They just don't make 'em like they used to...


----------



## Dinosaurz (Jul 27, 2015)

Game boy advance, then DS Lite. :3


----------



## Aeryka (Jul 27, 2015)

SNES and sort of N64? I just know that I played N64 more but when I'd get bored, I'd play some games on SNES.


----------



## Feloreena (Jul 27, 2015)

Sega Megadrive or the Gameboy, can't remember exactly which one I played first.


----------



## PHOENIX (Jul 27, 2015)

Mine was the NES, proper shows my age that does! then SNES and then PS1  I probably played my PS2 more than any other console


----------



## pokedude729 (Jul 28, 2015)

The Gameboy Color.


----------



## okaimii (Jul 28, 2015)

An SNES.


----------



## Dustmop (Jul 28, 2015)

Stalfos said:


> *NES*
> Yes, I'm old.



Right there with ya!

I grew up with an Intellivision, Atari 2600, and NES. Couldn't tell you which was my first, I'm pretty sure my family had all of them before I was born or right around that time, lol.

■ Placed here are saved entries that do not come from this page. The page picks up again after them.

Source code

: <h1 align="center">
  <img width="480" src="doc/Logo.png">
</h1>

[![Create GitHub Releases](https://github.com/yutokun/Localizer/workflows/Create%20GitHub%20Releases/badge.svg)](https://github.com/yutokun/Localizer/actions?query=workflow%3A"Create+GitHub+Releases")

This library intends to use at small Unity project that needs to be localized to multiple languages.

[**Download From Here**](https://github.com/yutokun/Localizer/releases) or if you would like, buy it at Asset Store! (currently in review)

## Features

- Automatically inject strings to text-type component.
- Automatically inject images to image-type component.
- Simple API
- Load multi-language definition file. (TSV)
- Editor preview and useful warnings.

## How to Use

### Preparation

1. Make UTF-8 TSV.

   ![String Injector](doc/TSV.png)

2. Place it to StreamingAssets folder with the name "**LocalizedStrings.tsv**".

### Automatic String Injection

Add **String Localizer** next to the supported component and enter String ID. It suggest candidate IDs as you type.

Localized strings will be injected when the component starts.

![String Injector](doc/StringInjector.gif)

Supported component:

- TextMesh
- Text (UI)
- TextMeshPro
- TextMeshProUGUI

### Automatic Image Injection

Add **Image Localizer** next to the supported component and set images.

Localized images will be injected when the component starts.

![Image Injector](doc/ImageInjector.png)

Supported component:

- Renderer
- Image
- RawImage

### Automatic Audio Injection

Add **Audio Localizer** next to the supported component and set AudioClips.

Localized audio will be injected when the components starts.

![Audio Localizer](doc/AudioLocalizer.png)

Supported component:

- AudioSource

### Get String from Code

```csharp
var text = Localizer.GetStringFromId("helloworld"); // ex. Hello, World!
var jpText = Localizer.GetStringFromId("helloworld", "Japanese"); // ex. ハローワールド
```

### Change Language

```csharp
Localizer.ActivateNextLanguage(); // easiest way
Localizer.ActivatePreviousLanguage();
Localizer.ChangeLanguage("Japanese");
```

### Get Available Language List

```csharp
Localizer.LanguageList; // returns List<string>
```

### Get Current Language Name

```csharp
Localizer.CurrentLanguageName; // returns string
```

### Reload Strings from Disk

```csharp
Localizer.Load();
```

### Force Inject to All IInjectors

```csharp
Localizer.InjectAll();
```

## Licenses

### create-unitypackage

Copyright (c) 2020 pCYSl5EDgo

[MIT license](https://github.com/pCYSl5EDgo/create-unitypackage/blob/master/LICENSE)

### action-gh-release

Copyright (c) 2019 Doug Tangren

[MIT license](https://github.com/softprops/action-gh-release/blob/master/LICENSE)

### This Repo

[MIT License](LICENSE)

My very first gaming systems that were ~my own~ were my yellow Gameboy Color and my purple Gamecube, both of which were gifts around the time I was 10.
Everything prior to that was more of a 'family console', but by then I was the only kid left at home and my parents didn't play as much.


----------



## Finnian (Jul 30, 2015)

Mine was the PS1.
;v; I still have it (but it finally broke from god knows what sigh sigh)

- - - Post Merge - - -

But my older brother's was the NES, apparently and I was too young to remember it.


----------



## Astro Cake (Jul 31, 2015)

Playstation 2.


----------



## Trent the Paladin (Jul 31, 2015)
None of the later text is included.